Minor safety implications, and probably high emissions, but VERY
effective.  No waiting for the engine to warm up.

2007\12\10@135010 by David VanHorn

picon face
>
> I wonder if a Peltier device would work.  I keep meaning to find some
> at a surplus store so I can experiment with them.

VERY inefficient, but nuke subs use them. Then again, they have plenty
of power available, and peltiers are dead silent.

2007\12\10@140139 by M. Adam Davis

face picon face
A lot of the features we currently use are designed to be tied to a
heat generating, air sucking, always running motor.  As each new idea
came around, the primary question was "How can this be cheaply and
profitably implemented on a vehicle with this type of engine?"

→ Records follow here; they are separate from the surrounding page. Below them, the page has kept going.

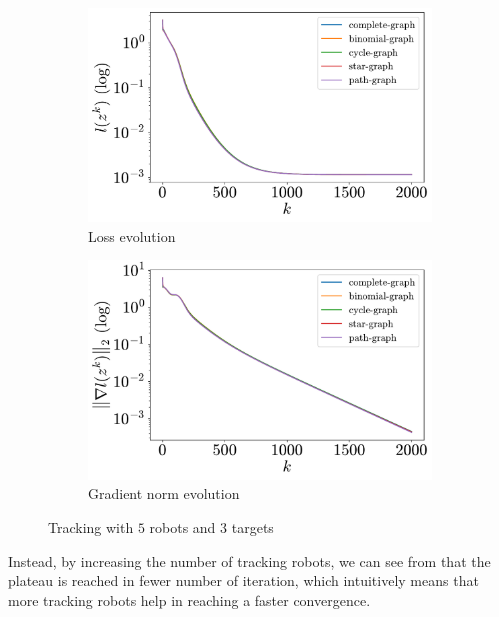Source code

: \documentclass[a4paper,11pt,oneside]{book}
\begin{document}
\begin{figure}[htb!]
      \centering
      \begin{subfigure}[t]{0.46\linewidth}
            \centering
            \includegraphics[width=\linewidth]{./figs/tracking/5_3_2_2000/loss.pdf} 
            \caption{Loss evolution}
      \end{subfigure}
      \hfill
      \begin{subfigure}[t]{0.46\linewidth}
            \centering
            \includegraphics[width=\linewidth]{./figs/tracking/5_3_2_2000/gradient.pdf} 
            \caption{Gradient norm evolution}
      \end{subfigure}
      \caption{Tracking with $5$ robots and $3$ targets}
      \label{fig:tracking_5_3}
\end{figure}

Instead, by increasing the number of tracking robots, we can see from  that the plateau is reached in fewer number of iteration, which intuitively means that more tracking robots help in reaching a faster convergence.
\end{document}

I suspect we need to spend some significant time going over all the
existing luxury features we've come to depend on, as well as those in
the past that have been thrown out as too
expensive/heavy/non-profitable.

For instance, the electric car (at least in the beginning) will
hopefully be significantly lighter, with regenerative braking.
Therefore power steering and power brakes may not be necessary.  In
fact, it may be cheaper and lighter weight to move those systems to
drive by wire anyway, although many paranoids will never trust such an
arrangement we seem to be able to manage well enough in aircraft.

But then, aircraft are generally better maintained than cars (I've
seen all too many people that draw a blank when you ask them if they
change their oil!)

I think the overall car cost (including maintenance) could come down
over time as well, especially if modularity is focused on.  Rather
than replacing a single huge battery pack, for instance, have cars
developed to support 5-20 modular battery packs with their own
internal charge and discharge controllers.  Then you could keep one or
two power units in the car for general driving, reclaim storage space,
and add more if your needs/range change.  You'd only need to replace
one at a time, so you're not daunted by a $3,000 pack charge every 3-5
years, just $200 every year or so.  This would also increase pack
safety, though it would decrease efficiency by a small amount.  Each
pack could sense an impact and cut power to reduce problems with 'vent
with flames' as well as possible rescue efforts cutting live high
current power cables.

Modularity would also decrease overall vehicle cost, and be a boon to
kit vehicles.

I'm no air handling expert, but I understand that a compressor is
significantly more efficient than peltier devices.  But I suspect that
heating and cooling will need to be researched more thoroughly given
the change from gas to electric.  It would be interesting to see if
pletier coolers plating the inside of the door panels with appropriate
heatsinks and blowers on the inside of each device (individual climate
control) would be suitable.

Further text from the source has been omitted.